> _WHAT TO DO_: Transcribe each record precisely; images stay out.

> _THE DATA_:
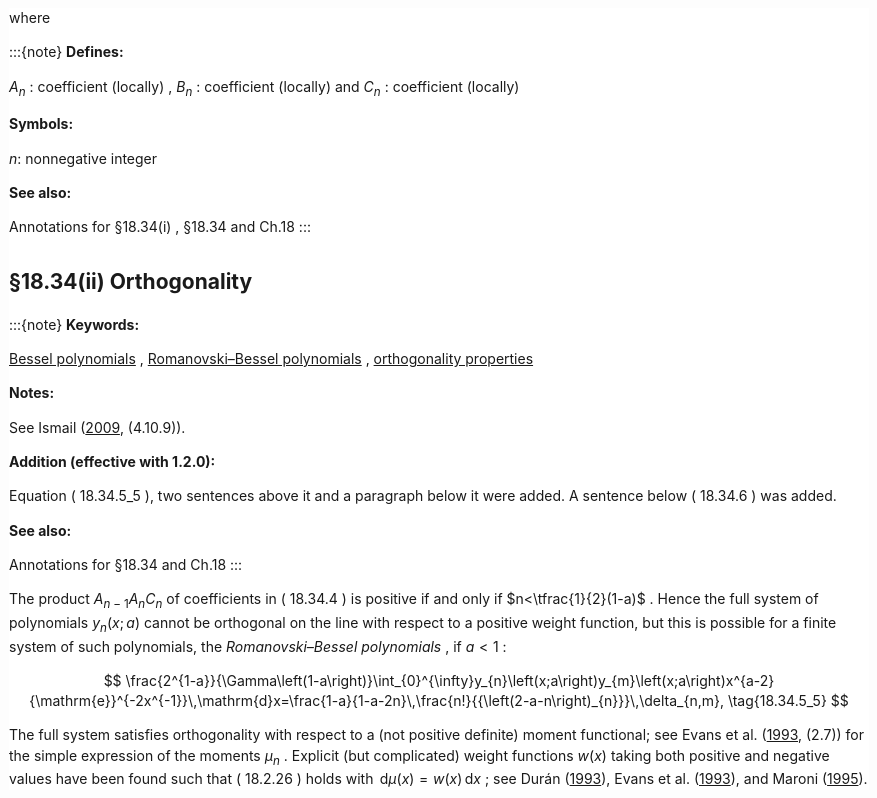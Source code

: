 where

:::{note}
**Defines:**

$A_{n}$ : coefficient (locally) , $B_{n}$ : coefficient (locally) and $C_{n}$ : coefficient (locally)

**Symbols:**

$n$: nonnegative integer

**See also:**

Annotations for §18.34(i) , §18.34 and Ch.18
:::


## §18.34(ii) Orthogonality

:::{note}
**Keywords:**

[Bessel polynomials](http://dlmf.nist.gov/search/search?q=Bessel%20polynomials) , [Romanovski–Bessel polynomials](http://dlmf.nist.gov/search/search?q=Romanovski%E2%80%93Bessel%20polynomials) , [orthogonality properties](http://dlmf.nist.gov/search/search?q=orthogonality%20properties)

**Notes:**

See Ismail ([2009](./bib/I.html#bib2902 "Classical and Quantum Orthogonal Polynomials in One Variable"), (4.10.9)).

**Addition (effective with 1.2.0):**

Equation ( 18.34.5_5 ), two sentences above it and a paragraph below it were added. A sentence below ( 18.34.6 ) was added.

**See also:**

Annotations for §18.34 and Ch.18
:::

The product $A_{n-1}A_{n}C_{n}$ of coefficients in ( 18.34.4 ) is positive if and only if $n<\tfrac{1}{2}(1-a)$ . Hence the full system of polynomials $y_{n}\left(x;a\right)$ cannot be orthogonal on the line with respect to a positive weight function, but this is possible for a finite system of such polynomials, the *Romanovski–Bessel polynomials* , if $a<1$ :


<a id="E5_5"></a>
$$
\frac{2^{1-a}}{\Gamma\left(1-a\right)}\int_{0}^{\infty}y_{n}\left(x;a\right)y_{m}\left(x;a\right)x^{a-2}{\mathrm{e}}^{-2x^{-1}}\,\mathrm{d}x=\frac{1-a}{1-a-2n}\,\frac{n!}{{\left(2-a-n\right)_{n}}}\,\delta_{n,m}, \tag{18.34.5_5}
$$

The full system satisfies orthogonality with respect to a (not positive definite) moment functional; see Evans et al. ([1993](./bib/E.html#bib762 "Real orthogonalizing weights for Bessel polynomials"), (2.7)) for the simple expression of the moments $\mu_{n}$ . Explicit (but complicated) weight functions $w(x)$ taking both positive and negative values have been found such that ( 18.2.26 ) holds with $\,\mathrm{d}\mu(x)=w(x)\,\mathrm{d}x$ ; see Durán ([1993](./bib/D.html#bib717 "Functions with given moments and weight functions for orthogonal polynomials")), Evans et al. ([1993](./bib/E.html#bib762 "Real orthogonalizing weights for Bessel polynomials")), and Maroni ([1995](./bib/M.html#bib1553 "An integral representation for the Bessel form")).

> _RESPONSE AREA_:
Source code

: where

:::{note}
**Defines:**

$A_{n}$ : coefficient (locally) , $B_{n}$ : coefficient (locally) and $C_{n}$ : coefficient (locally)

**Symbols:**

$n$: nonnegative integer

**See also:**

Annotations for §18.34(i) , §18.34 and Ch.18
:::


## §18.34(ii) Orthogonality

:::{note}
**Keywords:**

[Bessel polynomials](http://dlmf.nist.gov/search/search?q=Bessel%20polynomials) , [Romanovski–Bessel polynomials](http://dlmf.nist.gov/search/search?q=Romanovski%E2%80%93Bessel%20polynomials) , [orthogonality properties](http://dlmf.nist.gov/search/search?q=orthogonality%20properties)

**Notes:**

See Ismail ([2009](./bib/I.html#bib2902 "Classical and Quantum Orthogonal Polynomials in One Variable"), (4.10.9)).

**Addition (effective with 1.2.0):**

Equation ( 18.34.5_5 ), two sentences above it and a paragraph below it were added. A sentence below ( 18.34.6 ) was added.

**See also:**

Annotations for §18.34 and Ch.18
:::

The product $A_{n-1}A_{n}C_{n}$ of coefficients in ( 18.34.4 ) is positive if and only if $n<\tfrac{1}{2}(1-a)$ . Hence the full system of polynomials $y_{n}\left(x;a\right)$ cannot be orthogonal on the line with respect to a positive weight function, but this is possible for a finite system of such polynomials, the *Romanovski–Bessel polynomials* , if $a<1$ :


<a id="E5_5"></a>
$$
\frac{2^{1-a}}{\Gamma\left(1-a\right)}\int_{0}^{\infty}y_{n}\left(x;a\right)y_{m}\left(x;a\right)x^{a-2}{\mathrm{e}}^{-2x^{-1}}\,\mathrm{d}x=\frac{1-a}{1-a-2n}\,\frac{n!}{{\left(2-a-n\right)_{n}}}\,\delta_{n,m}, \tag{18.34.5_5}
$$

The full system satisfies orthogonality with respect to a (not positive definite) moment functional; see Evans et al. ([1993](./bib/E.html#bib762 "Real orthogonalizing weights for Bessel polynomials"), (2.7)) for the simple expression of the moments $\mu_{n}$ . Explicit (but complicated) weight functions $w(x)$ taking both positive and negative values have been found such that ( 18.2.26 ) holds with $\,\mathrm{d}\mu(x)=w(x)\,\mathrm{d}x$ ; see Durán ([1993](./bib/D.html#bib717 "Functions with given moments and weight functions for orthogonal polynomials")), Evans et al. ([1993](./bib/E.html#bib762 "Real orthogonalizing weights for Bessel polynomials")), and Maroni ([1995](./bib/M.html#bib1553 "An integral representation for the Bessel form")).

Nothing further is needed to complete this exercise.